ALBUM REVIEW: Cate Le Bon and Tim Presley ferment intimate discord on Hippo Lite as Drinks


Drinks, Hippo Lite, Cate Le Bon, Tim Presley, White Fence

When California garage rocker Tim Presley of White Fence joined forces with Welsh singer-songwriter Cate Le Bon, the results subverted everyone’s expectations not only of them but of music in general. Under the moniker Drinks, the duo’s 2015 debut, Hermits On Holiday, flaunted its disdain for convention. Presley’s raw noisiness and Le Bon’s quirky melodic choices found outlandish chemistry, pushing their musicality to limits akin to jazz improvisers. Their followup album, Hippo Lite, continues their pursuit of abnormality, embracing new dimensions of quiet rebellion and charming dissonance.

Hippo Lite
April 20

Apparently created in the “dark underbelly” of South France, Hippo Lite revels in its detachment from artistic standards. Singles “Real Outside” and “Corner Shops” emphasize the album’s switch to a skeletal, unplugged sound. Drinks’ intentional disharmony now sounds like they tried to record in a studio apartment without bothering their neighbors. Melodies and lopsided chord values clash over dampened drum-and-bass riffs, as inexplicable violin slides and synth garnishes distort hints of traditional structure almost beyond recognition—not to mention the bizarre singing and lyrics. The results would have become cacophonous in the hands of any other band, but Drinks use methodical minimalism to provide unity in oddity.

Le Bon and Presley prove that an affinity for weirdness hardly deters musicality, as captured by the beautiful opening track “Blue from the Dark.” Easily Hippo Lite’s most digestible song, its finger-picked guitar and earthy piano interlock with dual vocal melodies to a marvelous effect. Creeking strings, processed percussion and a repetitious monotone horn note gradually embellish the harmonious foundation, but every layer remains aesthetically compelling.

Field recordings supplement composited arrangements by illuminating their real purpose. Bird caws and rushing water complement the whimsical guitar noodling of “In The Night Kitchen,” while nonlinear bass drops fit as parts of the puzzle. Appreciating these songs requires listening to how its components interact instead of how they sound on the surface. “Greasing Up” might seem nonsensical with its introductory staccato line hardly fitting into the song’s modulative development, but trusting Drinks’ instincts allows these impressionistic jangles to take hold. However, the impressionistic nature of Hippo Lite causes the album to overstep a few times.

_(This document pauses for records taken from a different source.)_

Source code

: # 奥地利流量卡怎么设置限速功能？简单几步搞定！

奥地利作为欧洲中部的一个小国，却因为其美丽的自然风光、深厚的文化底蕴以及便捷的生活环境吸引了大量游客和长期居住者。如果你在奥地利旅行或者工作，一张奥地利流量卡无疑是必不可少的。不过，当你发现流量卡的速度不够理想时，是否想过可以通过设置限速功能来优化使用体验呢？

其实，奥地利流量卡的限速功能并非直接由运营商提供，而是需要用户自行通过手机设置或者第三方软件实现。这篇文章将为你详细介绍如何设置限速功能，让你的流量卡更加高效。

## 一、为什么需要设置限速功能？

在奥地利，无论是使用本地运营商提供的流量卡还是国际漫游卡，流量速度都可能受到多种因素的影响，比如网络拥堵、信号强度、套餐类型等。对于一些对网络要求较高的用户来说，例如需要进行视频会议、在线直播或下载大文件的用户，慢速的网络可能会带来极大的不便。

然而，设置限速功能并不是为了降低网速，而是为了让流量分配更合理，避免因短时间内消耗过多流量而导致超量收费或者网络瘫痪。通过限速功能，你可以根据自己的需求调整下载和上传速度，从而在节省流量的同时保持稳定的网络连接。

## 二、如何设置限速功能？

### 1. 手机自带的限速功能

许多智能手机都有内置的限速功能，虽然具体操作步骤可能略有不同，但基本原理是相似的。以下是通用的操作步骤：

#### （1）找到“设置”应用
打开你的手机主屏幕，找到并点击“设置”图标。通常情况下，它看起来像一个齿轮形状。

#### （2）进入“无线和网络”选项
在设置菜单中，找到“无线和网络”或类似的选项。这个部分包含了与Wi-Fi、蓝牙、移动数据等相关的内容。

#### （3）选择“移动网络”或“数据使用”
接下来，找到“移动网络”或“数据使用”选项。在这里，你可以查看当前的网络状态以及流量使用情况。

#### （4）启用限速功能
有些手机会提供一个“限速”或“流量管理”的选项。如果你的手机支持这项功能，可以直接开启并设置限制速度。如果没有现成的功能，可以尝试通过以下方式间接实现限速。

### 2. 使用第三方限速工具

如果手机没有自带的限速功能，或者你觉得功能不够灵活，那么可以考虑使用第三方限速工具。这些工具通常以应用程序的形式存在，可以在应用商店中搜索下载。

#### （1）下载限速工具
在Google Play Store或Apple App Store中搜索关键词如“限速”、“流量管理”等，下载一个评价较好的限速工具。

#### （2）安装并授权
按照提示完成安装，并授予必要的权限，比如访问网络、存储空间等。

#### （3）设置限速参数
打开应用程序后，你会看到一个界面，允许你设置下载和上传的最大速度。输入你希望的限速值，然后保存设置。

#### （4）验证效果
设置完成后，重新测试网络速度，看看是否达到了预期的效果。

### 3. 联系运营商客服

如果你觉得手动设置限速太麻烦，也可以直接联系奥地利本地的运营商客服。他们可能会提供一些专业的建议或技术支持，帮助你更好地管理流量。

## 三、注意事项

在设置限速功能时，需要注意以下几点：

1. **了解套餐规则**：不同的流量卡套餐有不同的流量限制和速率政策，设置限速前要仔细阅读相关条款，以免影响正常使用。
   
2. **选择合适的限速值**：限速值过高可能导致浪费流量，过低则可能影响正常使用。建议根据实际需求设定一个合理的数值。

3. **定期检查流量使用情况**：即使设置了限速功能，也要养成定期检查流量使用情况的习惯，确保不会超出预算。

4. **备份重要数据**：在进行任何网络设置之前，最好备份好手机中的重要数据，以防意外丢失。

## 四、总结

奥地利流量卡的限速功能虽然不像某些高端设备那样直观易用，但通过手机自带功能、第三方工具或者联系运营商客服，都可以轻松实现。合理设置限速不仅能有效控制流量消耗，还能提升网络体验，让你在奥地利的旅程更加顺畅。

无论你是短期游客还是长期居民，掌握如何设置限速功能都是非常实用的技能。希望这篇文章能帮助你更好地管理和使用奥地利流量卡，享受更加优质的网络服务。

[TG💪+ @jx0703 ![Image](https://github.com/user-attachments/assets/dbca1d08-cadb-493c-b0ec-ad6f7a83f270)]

Three interludes spotlight this album’s continuity issues, in that their shortness prevents them from becoming a fleshed-out idea. “IF IT” begins to find its footing in a mystical gloom, but finishes before it starts. Even its longer reprise doesn’t realize the potential of its tip-toeing keyboard melody. The submerged ambiance of “When I Was Young” functions better as connective tissue between “Real Outside” and “Night Kitchen,” but it still feels like the beginning of a song that never actually kicks off. In spite of its setbacks, Hippo Lite’s chain pulling nature works more often than it doesn’t.

“Ducks” exemplifies how idiosyncratic nature can transcend chaos and cross into mad genius, embodying the bustle of urban life with tumbling plunderphonics. Phrases blur together as spontaneous guitar jabs derail the song’s demented take on ragtime, completed by Le Bon’s lackadaisical sing-talking exclamations. It sounds completely insane while retaining palatability in its hushed delivery. The atonal vocal harmonies of “Leave The Lights On” and the sauntering esoterica of “Pink or Die” take Hippo Lite’s eccentricity the farthest. Even these truly baffling passages carry a followable groove, which Drinks implements to an unduplicatable effect.

“This is a broken music. A crumble. It’s the music of the building we called home for a month,” Presley has said about Hippo Lite. The album exists more as a microcosm of the strange circumstances he and Le Bon put themselves in than an attempt to do anything anyone could easily understand. As proven by the haunting conclusion of “You Could Be Better,” these songs impart a one-of-a-kind postcard from an unfathomable mindset. Drinks has completely left behind any notions of orthodoxy, and in doing so created an unforgettable avant-garde experience.